Las debilidades de la estrategia mexicana contra el terrorismo internacional son diversas. En principio, México para poder establecer un diálogo y cooperación con Estados Unidos, tendría que reconocer que los ataques del 11/S también fueron un atentado contra su seguridad nacional, si no por alguna razón sofisticada, por el solo hecho de que entre las víctimas del World Trade Center de Nueva York, varias eran de nacionalidad mexicana. Como es sabido, la alta prioridad del terrorismo en la agenda del presidente George Bush alteró la principal prioridad de México: el tema migratorio. No obstante, México no ha definido una estrategia de seguridad nacional que le permita no sólo sobrevivir como nación en un mundo de riesgos globalizados, sino también ampliar su poder nacional. Tampoco México ha sido capaz de cambiar radicalmente el sistema de procuración y administración de justicia, que hoy es incapaz de resolver la demanda creciente de servicios que le imponen la delincuencia común y la organizada, y que estaría inerme ante un ataque potencial del terrorismo doméstico o internacional. Finalmente, otra falla de México es su incapacidad para brindar seguridad en sus fronteras, y por supuesto la inefectividad de las políticas públicas para retener a su fuerza laboral en el país y reducir la pobreza.
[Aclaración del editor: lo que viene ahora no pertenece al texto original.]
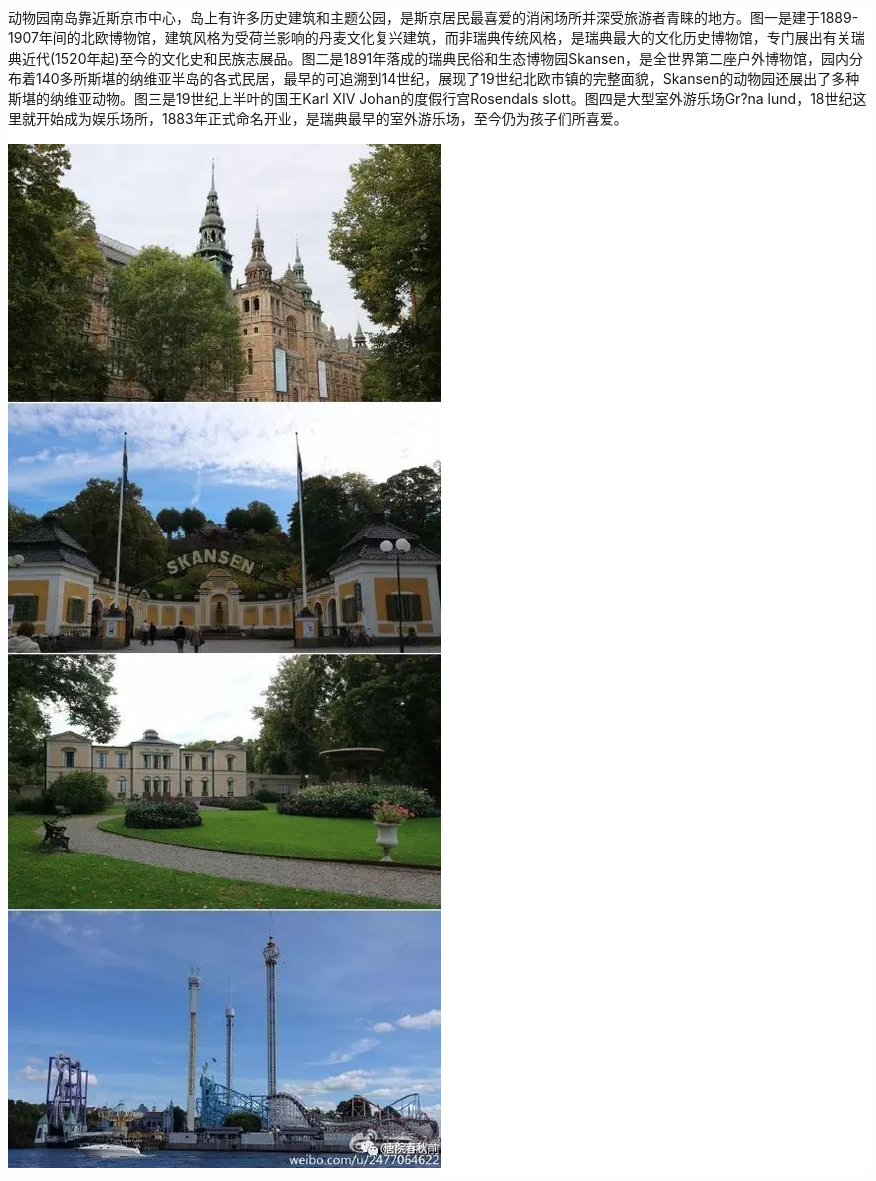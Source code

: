 动物园南岛靠近斯京市中心，岛上有许多历史建筑和主题公园，是斯京居民最喜爱的消闲场所并深受旅游者青睐的地方。图一是建于1889-1907年间的北欧博物馆，建筑风格为受荷兰影响的丹麦文化复兴建筑，而非瑞典传统风格，是瑞典最大的文化历史博物馆，专门展出有关瑞典近代(1520年起)至今的文化史和民族志展品。图二是1891年落成的瑞典民俗和生态博物园Skansen，是全世界第二座户外博物馆，园内分布着140多所斯堪的纳维亚半岛的各式民居，最早的可追溯到14世纪，展现了19世纪北欧市镇的完整面貌，Skansen的动物园还展出了多种斯堪的纳维亚动物。图三是19世纪上半叶的国王Karl
XIV Johan的度假行宫Rosendals slott。图四是大型室外游乐场Gr?na
lund，18世纪这里就开始成为娱乐场所，1883年正式命名开业，是瑞典最早的室外游乐场，至今仍为孩子们所喜爱。  

![](/pic/d344d6e3e4a4eb9427fedaaf55f49450.jpg)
La advertencia para ambos gobiernos es que los temas de migración y terrorismo deben abordarse con un enfoque de políticas públicas (policy) y no en términos políticos (politics). En caso contrario, se pueden generar consecuencias no deseadas, iniciando lo que sería un "choque de culturas". En este escenario las dos naciones tienen responsabilidades iguales: cada una debe corregir las fallas de sus actuales estrategias de seguridad con el propósito de construir una relación de entendimiento mutuo, basado en la cooperación y la tolerancia cultural.

Publicado en Enfoque, Reforma 09 septiembre 2007.